Mother Teresa

Speed read

Mother Teresa was awarded the Nobel Peace Prize for her efforts to bring help to suffering humanity.

The nun Mother Teresa
Mother Teresa Photo from the Nobel Foundation archive.

Full name: Mother Teresa
Born: 26 August 1910, Uskup, Ottoman Empire (now Skopje, North Macedonia)
Died: 5 September 1997, Calcutta, India
Date awarded: 27 October 1979

Dedicating her life to the poor

At the age of twelve, Agnes Gonxha Bojaxiu, a Catholic girl in Albania, received a call to dedicate her life to God.

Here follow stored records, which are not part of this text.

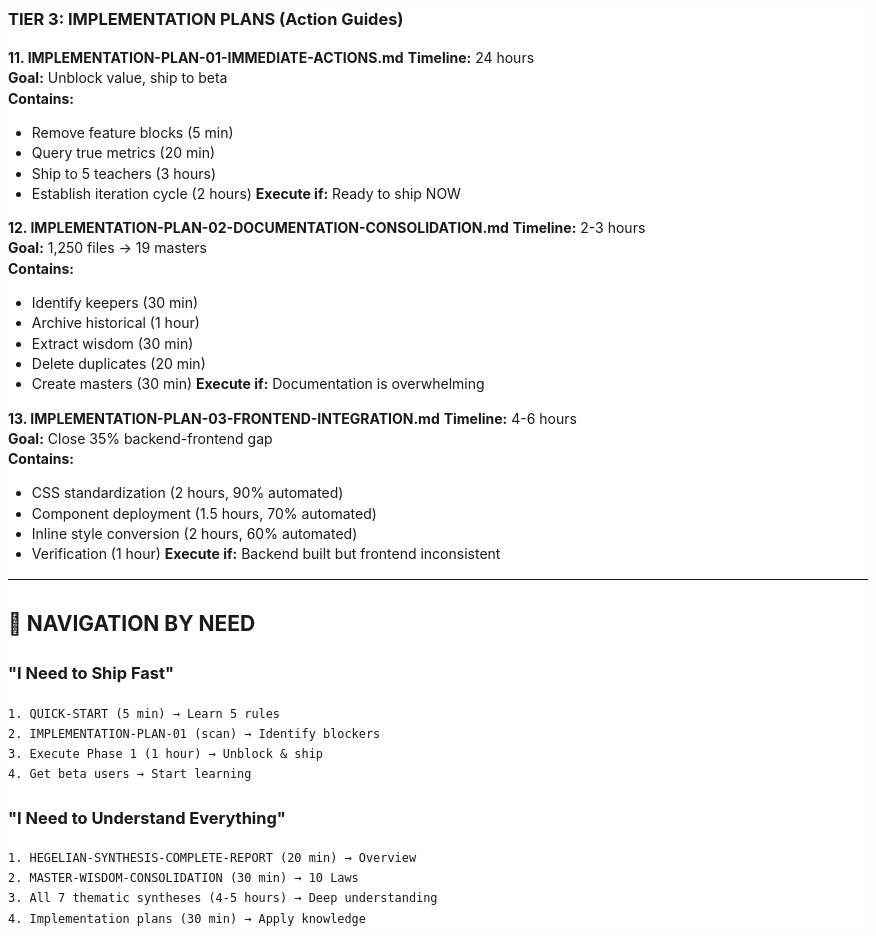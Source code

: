 
### TIER 3: IMPLEMENTATION PLANS (Action Guides)

**11. IMPLEMENTATION-PLAN-01-IMMEDIATE-ACTIONS.md**
**Timeline:** 24 hours  
**Goal:** Unblock value, ship to beta  
**Contains:**
- Remove feature blocks (5 min)
- Query true metrics (20 min)
- Ship to 5 teachers (3 hours)
- Establish iteration cycle (2 hours)
**Execute if:** Ready to ship NOW

**12. IMPLEMENTATION-PLAN-02-DOCUMENTATION-CONSOLIDATION.md**
**Timeline:** 2-3 hours  
**Goal:** 1,250 files → 19 masters  
**Contains:**
- Identify keepers (30 min)
- Archive historical (1 hour)
- Extract wisdom (30 min)
- Delete duplicates (20 min)
- Create masters (30 min)
**Execute if:** Documentation is overwhelming

**13. IMPLEMENTATION-PLAN-03-FRONTEND-INTEGRATION.md**
**Timeline:** 4-6 hours  
**Goal:** Close 35% backend-frontend gap  
**Contains:**
- CSS standardization (2 hours, 90% automated)
- Component deployment (1.5 hours, 70% automated)
- Inline style conversion (2 hours, 60% automated)
- Verification (1 hour)
**Execute if:** Backend built but frontend inconsistent

---

## 🎯 NAVIGATION BY NEED

### "I Need to Ship Fast"
```
1. QUICK-START (5 min) → Learn 5 rules
2. IMPLEMENTATION-PLAN-01 (scan) → Identify blockers
3. Execute Phase 1 (1 hour) → Unblock & ship
4. Get beta users → Start learning
```

### "I Need to Understand Everything"
```
1. HEGELIAN-SYNTHESIS-COMPLETE-REPORT (20 min) → Overview
2. MASTER-WISDOM-CONSOLIDATION (30 min) → 10 Laws
3. All 7 thematic syntheses (4-5 hours) → Deep understanding
4. Implementation plans (30 min) → Apply knowledge
```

She joined an order of nuns, received an education and was sent to Calcutta, India to teach. Her new name was Teresa. In India she received a new call from God: she was to help the poor while living among them. She founded a new order, the “Missionaries of Charity,” which built orphanages, leprosy centres and hostels for the terminally ill in Calcutta. Mother Teresa’s organisation also ministered to the needy in other parts of the world. The modest nun in the white sari with blue edging and a silver cross on her left shoulder became a familiar figure throughout the world. She met with many heads of state, and donations poured in to the “Missionaries of Charity.”

"You have been the Mother of Bengal, now you are the Mother of the World."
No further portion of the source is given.